Deezer is betting heavily on the “purity” angle. It is a bold move to position themselves as the digital sommelier of the streaming world, pointing out that the vintage you are enjoying is actually synthetic grape juice produced in a lab. For the average listener, a catchy song is a catchy song regardless of whether it was written by a tortured artist in a basement or a GPU cluster in Oregon. But for the audiophile and the developer, the distinction matters because it is fundamentally about provenance and the value of human effort. Does this actually work? If the detection relies on spectral fingerprints or specific artifacts left by current diffusion models, it is a losing battle. Like a food inspector at a carnival, Deezer is trying to spot the fake ingredients in a world where the recipes change every single day.
The technical reality is that AI detection is a treadmill. Suno and Udio are moving faster than any detection API ever could. The moment a detector becomes effective, the generators optimize to bypass it. It is the same cat-and-mouse game we have seen with AI-generated text—once the patterns are known, they are erased. This means any tool that claims to “detect” AI is essentially a snapshot of what AI looked like six months ago. (Or maybe not—see below.) If Deezer has found a way to identify a fundamental mathematical property of synthetic audio that cannot be masked, they have something real. But in this field, “something real” usually has a shelf life of about one update cycle.
Then there is the friction of the actual user experience. But why would a user actually do this? No one is going to migrate their entire library to Deezer just to run a purity test on their favorite 2010s pop hits. The manual labor required to move thousands of tracks between services is a known headache that most people simply avoid. However, the most telling part of the report from The Verge is that Deezer offered this tech to other platforms and got ghosted. From a cold business perspective, one could argue that the bigger players have little incentive to purge this content.
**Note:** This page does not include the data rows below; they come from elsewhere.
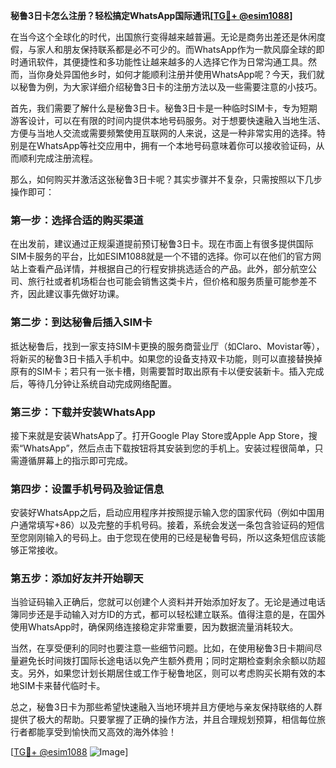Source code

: **秘鲁3日卡怎么注册？轻松搞定WhatsApp国际通讯[[TG💪+ @esim1088](https://t.me/s/esim1088)]**

在当今这个全球化的时代，出国旅行变得越来越普遍。无论是商务出差还是休闲度假，与家人和朋友保持联系都是必不可少的。而WhatsApp作为一款风靡全球的即时通讯软件，其便捷性和多功能性让越来越多的人选择它作为日常沟通工具。然而，当你身处异国他乡时，如何才能顺利注册并使用WhatsApp呢？今天，我们就以秘鲁为例，为大家详细介绍秘鲁3日卡的注册方法以及一些需要注意的小技巧。

首先，我们需要了解什么是秘鲁3日卡。秘鲁3日卡是一种临时SIM卡，专为短期游客设计，可以在有限的时间内提供本地号码服务。对于想要快速融入当地生活、方便与当地人交流或需要频繁使用互联网的人来说，这是一种非常实用的选择。特别是在WhatsApp等社交应用中，拥有一个本地号码意味着你可以接收验证码，从而顺利完成注册流程。

那么，如何购买并激活这张秘鲁3日卡呢？其实步骤并不复杂，只需按照以下几步操作即可：

### 第一步：选择合适的购买渠道

在出发前，建议通过正规渠道提前预订秘鲁3日卡。现在市面上有很多提供国际SIM卡服务的平台，比如ESIM1088就是一个不错的选择。你可以在他们的官方网站上查看产品详情，并根据自己的行程安排挑选适合的产品。此外，部分航空公司、旅行社或者机场柜台也可能会销售这类卡片，但价格和服务质量可能参差不齐，因此建议事先做好功课。

### 第二步：到达秘鲁后插入SIM卡

抵达秘鲁后，找到一家支持SIM卡更换的服务商营业厅（如Claro、Movistar等），将新买的秘鲁3日卡插入手机中。如果您的设备支持双卡功能，则可以直接替换掉原有的SIM卡；若只有一张卡槽，则需要暂时取出原有卡以便安装新卡。插入完成后，等待几分钟让系统自动完成网络配置。

### 第三步：下载并安装WhatsApp

接下来就是安装WhatsApp了。打开Google Play Store或Apple App Store，搜索“WhatsApp”，然后点击下载按钮将其安装到您的手机上。安装过程很简单，只需遵循屏幕上的指示即可完成。

### 第四步：设置手机号码及验证信息

安装好WhatsApp之后，启动应用程序并按照提示输入您的国家代码（例如中国用户通常填写+86）以及完整的手机号码。接着，系统会发送一条包含验证码的短信至您刚刚输入的号码上。由于您现在使用的已经是秘鲁号码，所以这条短信应该能够正常接收。

### 第五步：添加好友并开始聊天

当验证码输入正确后，您就可以创建个人资料并开始添加好友了。无论是通过电话簿同步还是手动输入对方ID的方式，都可以轻松建立联系。值得注意的是，在国外使用WhatsApp时，确保网络连接稳定非常重要，因为数据流量消耗较大。

当然，在享受便利的同时也要注意一些细节问题。比如，在使用秘鲁3日卡期间尽量避免长时间拨打国际长途电话以免产生额外费用；同时定期检查剩余余额以防超支。另外，如果您计划长期居住或工作于秘鲁地区，则可以考虑购买长期有效的本地SIM卡来替代临时卡。

总之，秘鲁3日卡为那些希望快速融入当地环境并且方便地与亲友保持联络的人群提供了极大的帮助。只要掌握了正确的操作方法，并且合理规划预算，相信每位旅行者都能享受到愉快而又高效的海外体验！

[[TG💪+ @esim1088](https://t.me/s/esim1088) ![Image](https://i.postimg.cc/4NQfJmqS/Snipaste-2025-05-13-00-14-12.png)]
Synthetic tracks don’t demand royalties from humans; if a platform can shift a percentage of its plays toward AI-generated content that it owns or licenses cheaply, the margins improve.
Still, the sheer volume of AI slop hitting the platforms is reaching a breaking point where it degrades the product for everyone. The noise floor is rising, and the “discovery” algorithms are starting to choke on low-effort, high-volume synthetic uploads. This creates a vacuum that Deezer is trying to fill by acting as the arbiter of authenticity. By Q3, we will see the first major “Verified Human” certification badge appear on a top-tier streaming platform to combat the flood of synthetic content. Until then, we are left with a tool that tells us our favorite new lo-fi beat was made by a machine—information that is intellectually interesting but emotionally useless.
A noble effort to save the soul of music that will likely be ignored by the people who actually control the playlists.